What does this have to do with anything? Well, first of all, the sheets and pages of information on USS Jimmy Carter’s multi-mission capabilities have all disappeared off the US Navy’s sites. Even the commissioning announcement at Commander Submarine Group Two is gone.

The second thing is this:

Internet services in Qatar have been seriously disrupted because of damage to an undersea telecoms cable linking the Gulf state to the UAE, the fourth such incident in less than a week. Qatar Telecom (Qtel) said on Sunday the cable was damaged between the Qatari island of Haloul and the UAE island of Das on Friday. The cause of damage is not yet known, but ArabianBusiness.com has been told unofficially the problem is related to the power system and not the result of a ship’s anchor cutting the cable, as is thought to be the case in the other three incidents.

Well actually, there is no evidence that ships anchors did anything of the sort.

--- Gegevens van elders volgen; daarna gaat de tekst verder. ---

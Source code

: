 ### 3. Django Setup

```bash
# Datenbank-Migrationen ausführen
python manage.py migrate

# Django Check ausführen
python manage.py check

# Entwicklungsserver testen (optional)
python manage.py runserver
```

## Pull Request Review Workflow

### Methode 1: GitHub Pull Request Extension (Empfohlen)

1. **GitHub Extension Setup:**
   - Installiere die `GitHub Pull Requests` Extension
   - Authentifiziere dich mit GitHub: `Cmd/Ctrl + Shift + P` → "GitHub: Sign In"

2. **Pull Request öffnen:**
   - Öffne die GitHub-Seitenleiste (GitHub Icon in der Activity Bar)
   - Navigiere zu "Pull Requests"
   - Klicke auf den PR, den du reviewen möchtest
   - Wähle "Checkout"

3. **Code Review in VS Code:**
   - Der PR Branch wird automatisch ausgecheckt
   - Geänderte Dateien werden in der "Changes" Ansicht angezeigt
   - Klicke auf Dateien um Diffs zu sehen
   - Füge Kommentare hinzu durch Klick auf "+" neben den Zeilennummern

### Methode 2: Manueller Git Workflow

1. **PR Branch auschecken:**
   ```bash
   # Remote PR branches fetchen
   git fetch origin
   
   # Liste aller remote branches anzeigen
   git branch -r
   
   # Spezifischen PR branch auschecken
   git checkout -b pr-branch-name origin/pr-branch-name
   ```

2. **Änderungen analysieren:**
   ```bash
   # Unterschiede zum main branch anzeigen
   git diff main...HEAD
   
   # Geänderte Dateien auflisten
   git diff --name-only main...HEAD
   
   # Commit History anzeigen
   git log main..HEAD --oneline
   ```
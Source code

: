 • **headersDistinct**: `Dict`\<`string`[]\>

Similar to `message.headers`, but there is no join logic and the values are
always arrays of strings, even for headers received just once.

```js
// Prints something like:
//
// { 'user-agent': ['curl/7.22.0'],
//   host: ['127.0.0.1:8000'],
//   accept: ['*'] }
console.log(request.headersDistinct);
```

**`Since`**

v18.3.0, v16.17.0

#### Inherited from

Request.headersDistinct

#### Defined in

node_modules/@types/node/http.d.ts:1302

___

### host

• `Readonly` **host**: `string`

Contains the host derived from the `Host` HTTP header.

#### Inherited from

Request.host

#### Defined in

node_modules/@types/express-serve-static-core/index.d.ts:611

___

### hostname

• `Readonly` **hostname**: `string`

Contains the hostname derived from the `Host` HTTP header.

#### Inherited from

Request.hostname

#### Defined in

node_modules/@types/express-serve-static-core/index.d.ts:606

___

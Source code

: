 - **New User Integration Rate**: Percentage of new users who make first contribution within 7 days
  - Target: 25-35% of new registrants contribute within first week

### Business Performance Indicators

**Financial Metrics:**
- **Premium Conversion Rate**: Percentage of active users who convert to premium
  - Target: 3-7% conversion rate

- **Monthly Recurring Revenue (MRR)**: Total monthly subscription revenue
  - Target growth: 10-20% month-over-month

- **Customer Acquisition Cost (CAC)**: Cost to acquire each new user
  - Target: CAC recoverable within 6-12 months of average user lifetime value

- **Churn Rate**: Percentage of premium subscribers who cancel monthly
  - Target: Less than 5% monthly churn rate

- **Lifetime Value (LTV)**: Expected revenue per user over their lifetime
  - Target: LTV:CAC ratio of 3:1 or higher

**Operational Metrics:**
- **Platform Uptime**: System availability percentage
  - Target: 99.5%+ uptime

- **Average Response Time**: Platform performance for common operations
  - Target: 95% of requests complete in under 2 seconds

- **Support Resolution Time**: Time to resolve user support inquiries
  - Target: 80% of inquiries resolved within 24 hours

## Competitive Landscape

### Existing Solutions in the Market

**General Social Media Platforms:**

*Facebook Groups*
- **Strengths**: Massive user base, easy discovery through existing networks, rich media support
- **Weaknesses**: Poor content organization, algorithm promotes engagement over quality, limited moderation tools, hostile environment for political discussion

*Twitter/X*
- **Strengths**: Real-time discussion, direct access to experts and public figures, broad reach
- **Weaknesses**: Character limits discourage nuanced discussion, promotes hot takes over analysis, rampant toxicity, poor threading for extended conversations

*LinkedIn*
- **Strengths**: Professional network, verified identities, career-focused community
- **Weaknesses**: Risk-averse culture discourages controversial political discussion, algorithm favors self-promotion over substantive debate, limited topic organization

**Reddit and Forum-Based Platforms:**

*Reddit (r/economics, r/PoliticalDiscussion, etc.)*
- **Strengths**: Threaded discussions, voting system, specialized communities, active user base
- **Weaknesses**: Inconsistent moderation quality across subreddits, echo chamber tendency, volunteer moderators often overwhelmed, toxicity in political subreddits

In fact, Egypt says ships did not sever the fiber-optic cables.

LEES VERDER bij Galloping Beaver

UPDATE 7 FEBRUARI:

Unexplainable Cutting Of Internet Cables Points To Sabotage

World Economies hang by an Internet thread

Greenback’s days in Iran

Connecting The Many Undersea Cut Cable Dots

UPDATE 7 FEBRUARI 22:12:

Falcon Kabel bij UAE “beschadigd door anker

(wat dus iig niet voor de kabel bij Egypte geldt)

UPDATE 9 FEBRUARI:

Afbeelding: commentaar Michael Rivero over dit MSNBC-artikel

UPDATE 10 FEBRUARI:

GEBROKEN KABELS EN DE IRAANSE OLIEBEURS

UPDATE 11 FEBRUARI:

The Cable-Cutter Mystery

I was skeptical, at first, of speculation over the cutting of two cables linking the Middle East with the Internet, which had it as part of some Vast Neocon Conspiracy to isolate the region prior to a US military assault. However, when two more cables – this time, in the Persian Gulf – were mysteriously cut, I began to wonder ….

In a piece headlined “Cable cutter nutters chase conspiracy theories,” The Register goes out of its way to laugh off the prospect that what we are witnessing is a military operation, or the prelude to one, sniffing “there’s little more than suspicions to work with” since we’ve yet to reach the damaged cables. Yet, given the sort of government we are dealing with – a regime that lied us into one war, and is not-so-subtly trying to finagle us into yet another one – why shouldn’t we be suspicious? We’d have to be crazy not to be.

The Economist follows suit, sneering at “internet conspiracy theories” and denouncing the whole brouhaha as an “online frenzy” that is “way out of line.” Yet one has to wonder: four cable cuts in the past week? I’m with Steven Bellovin, a computer science professor at Columbia University, who avers:

“As a security guy, I’m paranoid, but I don’t understand the threat model here. On the other hand, four accidental failures in a week is a bit hard to swallow, too. Let’s hope there will be close, open examination of the failed parts of the cables.”